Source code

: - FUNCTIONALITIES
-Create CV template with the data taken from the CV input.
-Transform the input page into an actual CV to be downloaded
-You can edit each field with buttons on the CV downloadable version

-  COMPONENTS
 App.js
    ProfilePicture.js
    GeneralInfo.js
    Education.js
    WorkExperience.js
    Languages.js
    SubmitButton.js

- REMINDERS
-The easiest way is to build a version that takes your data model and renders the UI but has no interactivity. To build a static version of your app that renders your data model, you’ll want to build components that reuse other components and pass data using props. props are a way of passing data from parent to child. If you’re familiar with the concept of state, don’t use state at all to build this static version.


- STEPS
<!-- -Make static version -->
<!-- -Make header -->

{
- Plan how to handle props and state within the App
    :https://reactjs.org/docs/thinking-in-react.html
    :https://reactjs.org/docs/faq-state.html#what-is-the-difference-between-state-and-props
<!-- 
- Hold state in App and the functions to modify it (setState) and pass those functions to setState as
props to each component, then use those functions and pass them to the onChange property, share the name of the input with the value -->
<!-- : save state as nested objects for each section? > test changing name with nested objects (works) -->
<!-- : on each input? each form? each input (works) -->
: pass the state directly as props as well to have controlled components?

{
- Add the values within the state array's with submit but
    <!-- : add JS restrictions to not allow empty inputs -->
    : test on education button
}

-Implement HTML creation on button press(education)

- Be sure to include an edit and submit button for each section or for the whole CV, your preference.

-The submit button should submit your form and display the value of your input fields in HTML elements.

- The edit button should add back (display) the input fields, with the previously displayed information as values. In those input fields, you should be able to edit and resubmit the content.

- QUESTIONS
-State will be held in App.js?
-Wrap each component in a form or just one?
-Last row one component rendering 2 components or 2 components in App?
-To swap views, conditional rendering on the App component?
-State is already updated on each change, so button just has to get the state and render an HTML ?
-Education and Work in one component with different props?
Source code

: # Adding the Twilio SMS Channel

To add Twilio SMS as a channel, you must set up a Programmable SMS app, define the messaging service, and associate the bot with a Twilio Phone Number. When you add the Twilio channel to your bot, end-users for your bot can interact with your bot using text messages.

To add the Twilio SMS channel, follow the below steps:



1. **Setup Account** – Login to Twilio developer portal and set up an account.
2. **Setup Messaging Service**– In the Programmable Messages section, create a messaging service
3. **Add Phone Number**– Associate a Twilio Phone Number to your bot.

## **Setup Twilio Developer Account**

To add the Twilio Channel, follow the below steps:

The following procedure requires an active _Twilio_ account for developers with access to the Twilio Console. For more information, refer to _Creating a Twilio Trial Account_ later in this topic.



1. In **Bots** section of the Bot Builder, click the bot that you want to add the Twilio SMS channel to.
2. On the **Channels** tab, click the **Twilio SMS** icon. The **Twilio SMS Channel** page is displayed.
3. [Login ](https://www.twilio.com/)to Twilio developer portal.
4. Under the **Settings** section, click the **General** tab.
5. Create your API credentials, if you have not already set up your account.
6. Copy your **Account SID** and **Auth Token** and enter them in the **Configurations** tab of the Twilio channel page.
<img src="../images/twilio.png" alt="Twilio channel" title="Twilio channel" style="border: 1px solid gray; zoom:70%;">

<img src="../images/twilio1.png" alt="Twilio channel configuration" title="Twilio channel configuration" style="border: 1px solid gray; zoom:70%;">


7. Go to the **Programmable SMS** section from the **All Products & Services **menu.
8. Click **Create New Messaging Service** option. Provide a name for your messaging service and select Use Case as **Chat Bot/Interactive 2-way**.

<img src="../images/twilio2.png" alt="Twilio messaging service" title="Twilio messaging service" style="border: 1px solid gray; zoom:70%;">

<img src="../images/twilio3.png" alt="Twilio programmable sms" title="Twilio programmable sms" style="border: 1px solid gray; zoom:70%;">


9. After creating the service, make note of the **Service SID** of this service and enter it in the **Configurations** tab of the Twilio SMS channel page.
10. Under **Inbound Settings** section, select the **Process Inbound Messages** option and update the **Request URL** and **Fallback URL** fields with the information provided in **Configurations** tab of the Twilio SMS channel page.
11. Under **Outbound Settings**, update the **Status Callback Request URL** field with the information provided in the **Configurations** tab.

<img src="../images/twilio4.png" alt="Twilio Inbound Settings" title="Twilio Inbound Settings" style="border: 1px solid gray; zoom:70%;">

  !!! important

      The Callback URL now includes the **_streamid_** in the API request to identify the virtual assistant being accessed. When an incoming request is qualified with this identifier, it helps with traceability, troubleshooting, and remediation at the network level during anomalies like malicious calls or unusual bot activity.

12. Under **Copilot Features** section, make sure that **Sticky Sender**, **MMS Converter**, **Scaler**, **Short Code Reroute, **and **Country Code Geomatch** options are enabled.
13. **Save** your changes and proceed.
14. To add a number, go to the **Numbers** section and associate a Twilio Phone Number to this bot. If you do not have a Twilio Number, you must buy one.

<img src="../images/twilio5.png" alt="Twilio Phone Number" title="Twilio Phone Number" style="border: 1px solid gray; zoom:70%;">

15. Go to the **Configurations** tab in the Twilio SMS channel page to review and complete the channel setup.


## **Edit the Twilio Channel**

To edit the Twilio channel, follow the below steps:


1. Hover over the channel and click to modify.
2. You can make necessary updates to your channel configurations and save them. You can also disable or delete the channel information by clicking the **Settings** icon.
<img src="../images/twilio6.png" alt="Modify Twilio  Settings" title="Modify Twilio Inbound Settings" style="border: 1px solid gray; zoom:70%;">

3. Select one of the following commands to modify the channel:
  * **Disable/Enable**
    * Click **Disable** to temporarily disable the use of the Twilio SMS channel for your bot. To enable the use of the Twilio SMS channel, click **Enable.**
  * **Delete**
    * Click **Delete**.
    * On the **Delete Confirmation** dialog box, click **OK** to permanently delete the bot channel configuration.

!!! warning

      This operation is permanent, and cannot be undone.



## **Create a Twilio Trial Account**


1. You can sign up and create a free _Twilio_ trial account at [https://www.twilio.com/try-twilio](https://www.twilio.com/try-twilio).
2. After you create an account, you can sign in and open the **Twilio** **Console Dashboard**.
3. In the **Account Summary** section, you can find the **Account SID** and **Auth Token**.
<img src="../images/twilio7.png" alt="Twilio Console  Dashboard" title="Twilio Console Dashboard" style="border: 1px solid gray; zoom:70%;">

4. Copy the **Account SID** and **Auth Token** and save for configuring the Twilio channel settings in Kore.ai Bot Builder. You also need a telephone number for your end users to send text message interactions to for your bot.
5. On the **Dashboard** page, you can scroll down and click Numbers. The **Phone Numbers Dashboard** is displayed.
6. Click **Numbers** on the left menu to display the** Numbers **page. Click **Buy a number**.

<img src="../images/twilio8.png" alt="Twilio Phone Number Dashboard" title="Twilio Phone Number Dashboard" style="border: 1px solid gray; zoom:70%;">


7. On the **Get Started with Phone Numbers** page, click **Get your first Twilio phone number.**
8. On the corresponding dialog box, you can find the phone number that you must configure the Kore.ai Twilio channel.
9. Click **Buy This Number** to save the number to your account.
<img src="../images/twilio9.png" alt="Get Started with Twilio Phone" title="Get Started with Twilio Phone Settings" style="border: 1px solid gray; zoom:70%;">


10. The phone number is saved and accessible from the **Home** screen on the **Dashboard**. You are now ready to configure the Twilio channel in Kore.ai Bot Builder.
---
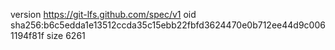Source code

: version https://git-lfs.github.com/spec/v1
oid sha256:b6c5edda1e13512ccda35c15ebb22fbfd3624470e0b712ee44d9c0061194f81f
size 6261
---
Exercise directions:
In the entries above, the lines between the one holding "14. To add a" and the one holding "5. On the **Dashboard**", inclusive, are to be printed exactly as written, and those alone.

Completed exercise:
14. To add a number, go to the **Numbers** section and associate a Twilio Phone Number to this bot. If you do not have a Twilio Number, you must buy one.

<img src="../images/twilio5.png" alt="Twilio Phone Number" title="Twilio Phone Number" style="border: 1px solid gray; zoom:70%;">

15. Go to the **Configurations** tab in the Twilio SMS channel page to review and complete the channel setup.


## **Edit the Twilio Channel**

To edit the Twilio channel, follow the below steps:


1. Hover over the channel and click to modify.
2. You can make necessary updates to your channel configurations and save them. You can also disable or delete the channel information by clicking the **Settings** icon.
<img src="../images/twilio6.png" alt="Modify Twilio  Settings" title="Modify Twilio Inbound Settings" style="border: 1px solid gray; zoom:70%;">

3. Select one of the following commands to modify the channel:
  * **Disable/Enable**
    * Click **Disable** to temporarily disable the use of the Twilio SMS channel for your bot. To enable the use of the Twilio SMS channel, click **Enable.**
  * **Delete**
    * Click **Delete**.
    * On the **Delete Confirmation** dialog box, click **OK** to permanently delete the bot channel configuration.

!!! warning

      This operation is permanent, and cannot be undone.



## **Create a Twilio Trial Account**


1. You can sign up and create a free _Twilio_ trial account at [https://www.twilio.com/try-twilio](https://www.twilio.com/try-twilio).
2. After you create an account, you can sign in and open the **Twilio** **Console Dashboard**.
3. In the **Account Summary** section, you can find the **Account SID** and **Auth Token**.
<img src="../images/twilio7.png" alt="Twilio Console  Dashboard" title="Twilio Console Dashboard" style="border: 1px solid gray; zoom:70%;">

4. Copy the **Account SID** and **Auth Token** and save for configuring the Twilio channel settings in Kore.ai Bot Builder. You also need a telephone number for your end users to send text message interactions to for your bot.
5. On the **Dashboard** page, you can scroll down and click Numbers. The **Phone Numbers Dashboard** is displayed.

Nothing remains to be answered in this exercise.